ABSTRACT

Suppose that a spatially distributed variable is of interest, which in theory is defined at every point over a bounded study region of interest, D ⊂ Rd , where d = 2 or 3. We suppose further that this variable has been observed (possibly with error) at each of n distinct points in D, and that from these observations we wish to make inferences about the process that governs how this variable is distributed spatially and about values of the variable at locations where it was not observed. The geostatistical approach for achieving these objectives is to assume that the observed data are a sample (at the n data locations) of one realization of a continuously indexed spatial stochastic process (random field) Y(·) ≡ {Y(s) : s ∈ D}. Chapter 2 reviewed some probabilistic theory for such processes.

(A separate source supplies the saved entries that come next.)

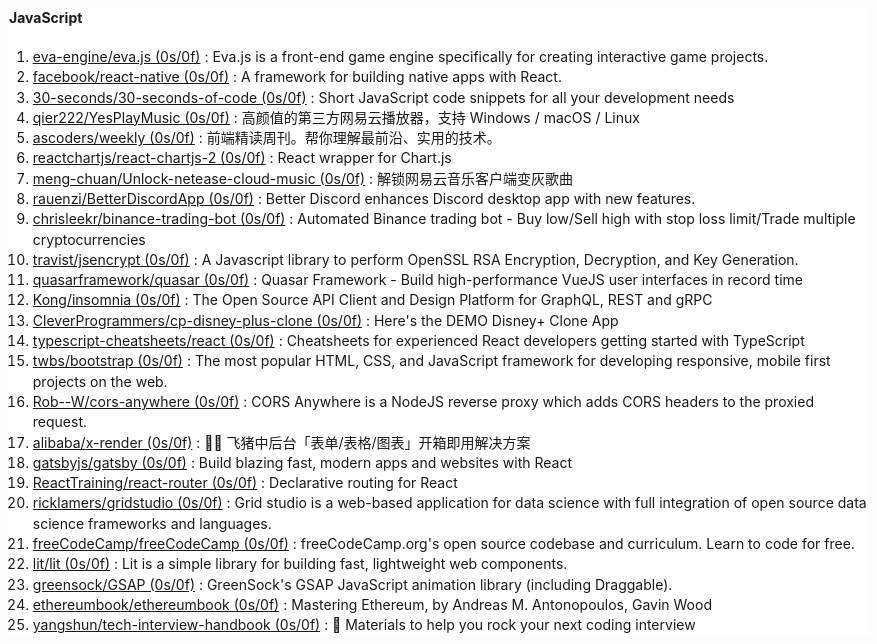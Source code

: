 #### JavaScript
1. [eva-engine/eva.js (0s/0f)](https://github.com/eva-engine/eva.js) : Eva.js is a front-end game engine specifically for creating interactive game projects.
2. [facebook/react-native (0s/0f)](https://github.com/facebook/react-native) : A framework for building native apps with React.
3. [30-seconds/30-seconds-of-code (0s/0f)](https://github.com/30-seconds/30-seconds-of-code) : Short JavaScript code snippets for all your development needs
4. [qier222/YesPlayMusic (0s/0f)](https://github.com/qier222/YesPlayMusic) : 高颜值的第三方网易云播放器，支持 Windows / macOS / Linux
5. [ascoders/weekly (0s/0f)](https://github.com/ascoders/weekly) : 前端精读周刊。帮你理解最前沿、实用的技术。
6. [reactchartjs/react-chartjs-2 (0s/0f)](https://github.com/reactchartjs/react-chartjs-2) : React wrapper for Chart.js
7. [meng-chuan/Unlock-netease-cloud-music (0s/0f)](https://github.com/meng-chuan/Unlock-netease-cloud-music) : 解锁网易云音乐客户端变灰歌曲
8. [rauenzi/BetterDiscordApp (0s/0f)](https://github.com/rauenzi/BetterDiscordApp) : Better Discord enhances Discord desktop app with new features.
9. [chrisleekr/binance-trading-bot (0s/0f)](https://github.com/chrisleekr/binance-trading-bot) : Automated Binance trading bot - Buy low/Sell high with stop loss limit/Trade multiple cryptocurrencies
10. [travist/jsencrypt (0s/0f)](https://github.com/travist/jsencrypt) : A Javascript library to perform OpenSSL RSA Encryption, Decryption, and Key Generation.
11. [quasarframework/quasar (0s/0f)](https://github.com/quasarframework/quasar) : Quasar Framework - Build high-performance VueJS user interfaces in record time
12. [Kong/insomnia (0s/0f)](https://github.com/Kong/insomnia) : The Open Source API Client and Design Platform for GraphQL, REST and gRPC
13. [CleverProgrammers/cp-disney-plus-clone (0s/0f)](https://github.com/CleverProgrammers/cp-disney-plus-clone) : Here's the DEMO Disney+ Clone App
14. [typescript-cheatsheets/react (0s/0f)](https://github.com/typescript-cheatsheets/react) : Cheatsheets for experienced React developers getting started with TypeScript
15. [twbs/bootstrap (0s/0f)](https://github.com/twbs/bootstrap) : The most popular HTML, CSS, and JavaScript framework for developing responsive, mobile first projects on the web.
16. [Rob--W/cors-anywhere (0s/0f)](https://github.com/Rob--W/cors-anywhere) : CORS Anywhere is a NodeJS reverse proxy which adds CORS headers to the proxied request.
17. [alibaba/x-render (0s/0f)](https://github.com/alibaba/x-render) : 🚴‍♀️ 飞猪中后台「表单/表格/图表」开箱即用解决方案
18. [gatsbyjs/gatsby (0s/0f)](https://github.com/gatsbyjs/gatsby) : Build blazing fast, modern apps and websites with React
19. [ReactTraining/react-router (0s/0f)](https://github.com/ReactTraining/react-router) : Declarative routing for React
20. [ricklamers/gridstudio (0s/0f)](https://github.com/ricklamers/gridstudio) : Grid studio is a web-based application for data science with full integration of open source data science frameworks and languages.
21. [freeCodeCamp/freeCodeCamp (0s/0f)](https://github.com/freeCodeCamp/freeCodeCamp) : freeCodeCamp.org's open source codebase and curriculum. Learn to code for free.
22. [lit/lit (0s/0f)](https://github.com/lit/lit) : Lit is a simple library for building fast, lightweight web components.
23. [greensock/GSAP (0s/0f)](https://github.com/greensock/GSAP) : GreenSock's GSAP JavaScript animation library (including Draggable).
24. [ethereumbook/ethereumbook (0s/0f)](https://github.com/ethereumbook/ethereumbook) : Mastering Ethereum, by Andreas M. Antonopoulos, Gavin Wood
25. [yangshun/tech-interview-handbook (0s/0f)](https://github.com/yangshun/tech-interview-handbook) : 💯 Materials to help you rock your next coding interview
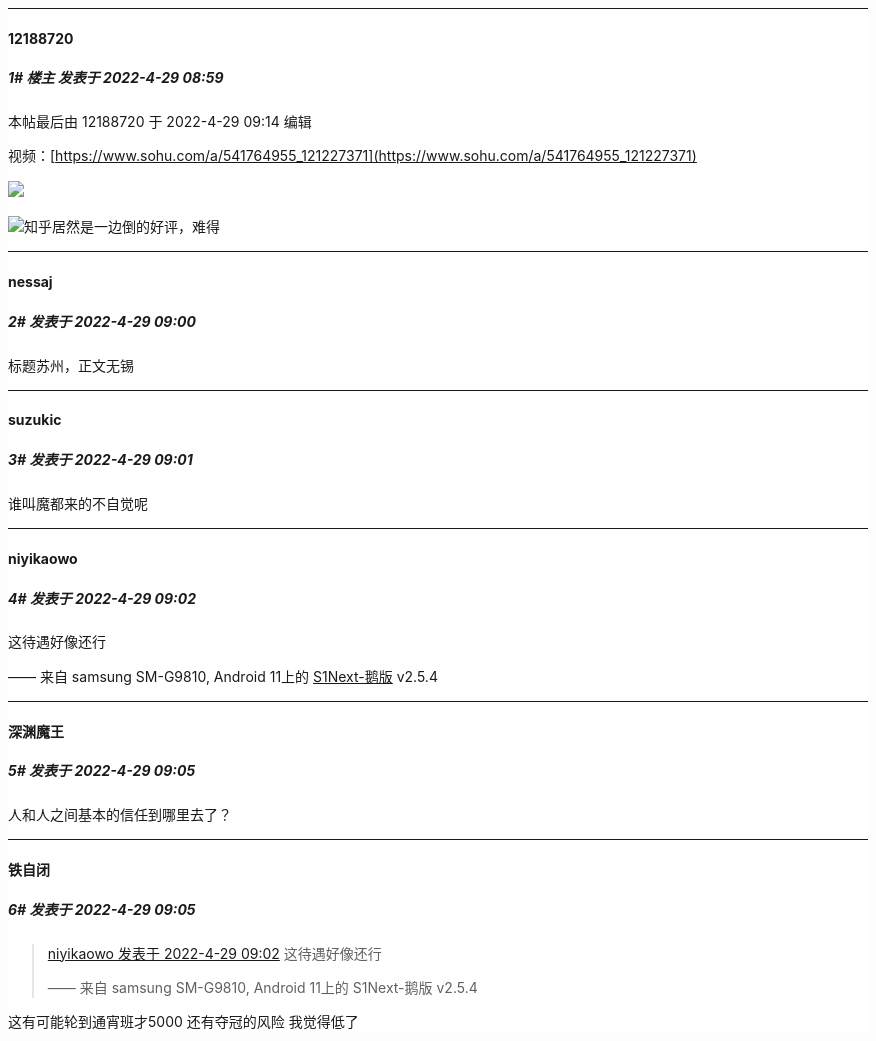 

*****

####  12188720  
##### 1#       楼主       发表于 2022-4-29 08:59

 本帖最后由 12188720 于 2022-4-29 09:14 编辑 

视频：[https://www.sohu.com/a/541764955_121227371](https://www.sohu.com/a/541764955_121227371)

<img src="http://tvax2.sinaimg.cn/large/6fcb9509ly1h1qb7of64rj20hs1fpjuq.jpg" referrerpolicy="no-referrer">

<img src="https://static.saraba1st.com/image/smiley/face2017/068.png" referrerpolicy="no-referrer">知乎居然是一边倒的好评，难得

*****

####  nessaj  
##### 2#       发表于 2022-4-29 09:00

标题苏州，正文无锡

*****

####  suzukic  
##### 3#       发表于 2022-4-29 09:01

谁叫魔都来的不自觉呢

*****

####  niyikaowo  
##### 4#       发表于 2022-4-29 09:02

这待遇好像还行

—— 来自 samsung SM-G9810, Android 11上的 [S1Next-鹅版](https://github.com/ykrank/S1-Next/releases) v2.5.4

*****

####  深渊魔王  
##### 5#       发表于 2022-4-29 09:05

人和人之间基本的信任到哪里去了？

*****

####  铁自闭  
##### 6#       发表于 2022-4-29 09:05

<blockquote><a href="httphttps://bbs.saraba1st.com/2b/forum.php?mod=redirect&amp;goto=findpost&amp;pid=55628486&amp;ptid=2066960" target="_blank">niyikaowo 发表于 2022-4-29 09:02</a>
这待遇好像还行

—— 来自 samsung SM-G9810, Android 11上的 S1Next-鹅版 v2.5.4</blockquote>
这有可能轮到通宵班才5000 还有夺冠的风险 我觉得低了
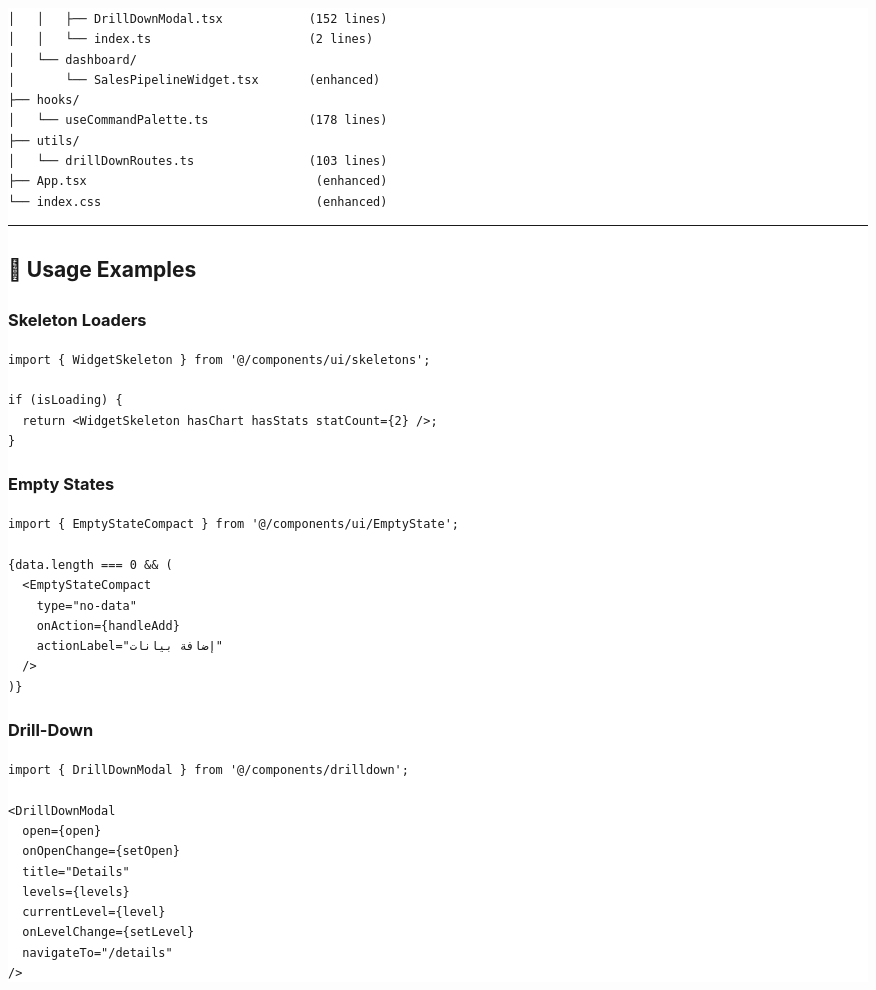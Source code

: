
 ```
│   │   ├── DrillDownModal.tsx            (152 lines)
│   │   └── index.ts                      (2 lines)
│   └── dashboard/
│       └── SalesPipelineWidget.tsx       (enhanced)
├── hooks/
│   └── useCommandPalette.ts              (178 lines)
├── utils/
│   └── drillDownRoutes.ts                (103 lines)
├── App.tsx                                (enhanced)
└── index.css                              (enhanced)
```

---

## 🚀 Usage Examples

### Skeleton Loaders
```tsx
import { WidgetSkeleton } from '@/components/ui/skeletons';

if (isLoading) {
  return <WidgetSkeleton hasChart hasStats statCount={2} />;
}
```

### Empty States
```tsx
import { EmptyStateCompact } from '@/components/ui/EmptyState';

{data.length === 0 && (
  <EmptyStateCompact
    type="no-data"
    onAction={handleAdd}
    actionLabel="إضافة بيانات"
  />
)}
```

### Drill-Down
```tsx
import { DrillDownModal } from '@/components/drilldown';

<DrillDownModal
  open={open}
  onOpenChange={setOpen}
  title="Details"
  levels={levels}
  currentLevel={level}
  onLevelChange={setLevel}
  navigateTo="/details"
/>
```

In this chapter, we are concerned with how to use the sampled realization to make statistical inferences about the process. In particular, we discuss a body of spatial statistical methodology that has come to be known as “classical geostatistics.” Classical geostatistical methods focus on estimating the first-order (large-scale or global trend) structure and especially the second-order (smallscale or local) structure of Y(·), and on predicting or interpolating (kriging) values of Y(·) at unsampled locations using linear combinations of the observations and evaluating the performance of these predictions by their (unconditional) mean squared errors. However, if the process Y is sufficiently non-Gaussian, methods based on considering just the first two moments of Y may be misleading. Furthermore, some common practices in classical geostatistics are problematic even for Gaussian processes, as we shall note herein.